* REQUIREMENT: Output every entry below exactly as it is written.

[Source texts of formatted documents]
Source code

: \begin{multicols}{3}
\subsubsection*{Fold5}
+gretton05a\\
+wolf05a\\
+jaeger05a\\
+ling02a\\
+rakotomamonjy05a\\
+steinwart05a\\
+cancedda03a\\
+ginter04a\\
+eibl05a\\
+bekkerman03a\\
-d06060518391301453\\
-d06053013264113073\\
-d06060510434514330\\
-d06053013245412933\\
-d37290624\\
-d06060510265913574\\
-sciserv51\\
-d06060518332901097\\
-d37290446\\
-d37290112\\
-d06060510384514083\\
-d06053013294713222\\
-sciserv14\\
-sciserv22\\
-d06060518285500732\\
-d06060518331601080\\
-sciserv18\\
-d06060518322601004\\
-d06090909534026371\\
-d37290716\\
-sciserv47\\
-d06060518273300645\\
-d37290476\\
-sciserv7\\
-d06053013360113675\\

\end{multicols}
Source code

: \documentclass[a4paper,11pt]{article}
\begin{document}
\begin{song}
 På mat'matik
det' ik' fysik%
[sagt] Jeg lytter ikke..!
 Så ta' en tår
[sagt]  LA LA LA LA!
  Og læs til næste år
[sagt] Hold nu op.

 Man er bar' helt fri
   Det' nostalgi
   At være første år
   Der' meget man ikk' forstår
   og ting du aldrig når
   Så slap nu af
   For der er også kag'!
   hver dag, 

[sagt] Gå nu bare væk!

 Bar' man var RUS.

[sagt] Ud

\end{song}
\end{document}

* REPLY:
Source code

: \begin{multicols}{3}
\subsubsection*{Fold5}
+gretton05a\\
+wolf05a\\
+jaeger05a\\
+ling02a\\
+rakotomamonjy05a\\
+steinwart05a\\
+cancedda03a\\
+ginter04a\\
+eibl05a\\
+bekkerman03a\\
-d06060518391301453\\
-d06053013264113073\\
-d06060510434514330\\
-d06053013245412933\\
-d37290624\\
-d06060510265913574\\
-sciserv51\\
-d06060518332901097\\
-d37290446\\
-d37290112\\
-d06060510384514083\\
-d06053013294713222\\
-sciserv14\\
-sciserv22\\
-d06060518285500732\\
-d06060518331601080\\
-sciserv18\\
-d06060518322601004\\
-d06090909534026371\\
-d37290716\\
-sciserv47\\
-d06060518273300645\\
-d37290476\\
-sciserv7\\
-d06053013360113675\\

\end{multicols}
Source code

: \documentclass[a4paper,11pt]{article}
\begin{document}
\begin{song}
 På mat'matik
det' ik' fysik%
[sagt] Jeg lytter ikke..!
 Så ta' en tår
[sagt]  LA LA LA LA!
  Og læs til næste år
[sagt] Hold nu op.

 Man er bar' helt fri
   Det' nostalgi
   At være første år
   Der' meget man ikk' forstår
   og ting du aldrig når
   Så slap nu af
   For der er også kag'!
   hver dag, 

[sagt] Gå nu bare væk!

 Bar' man var RUS.

[sagt] Ud

\end{song}
\end{document}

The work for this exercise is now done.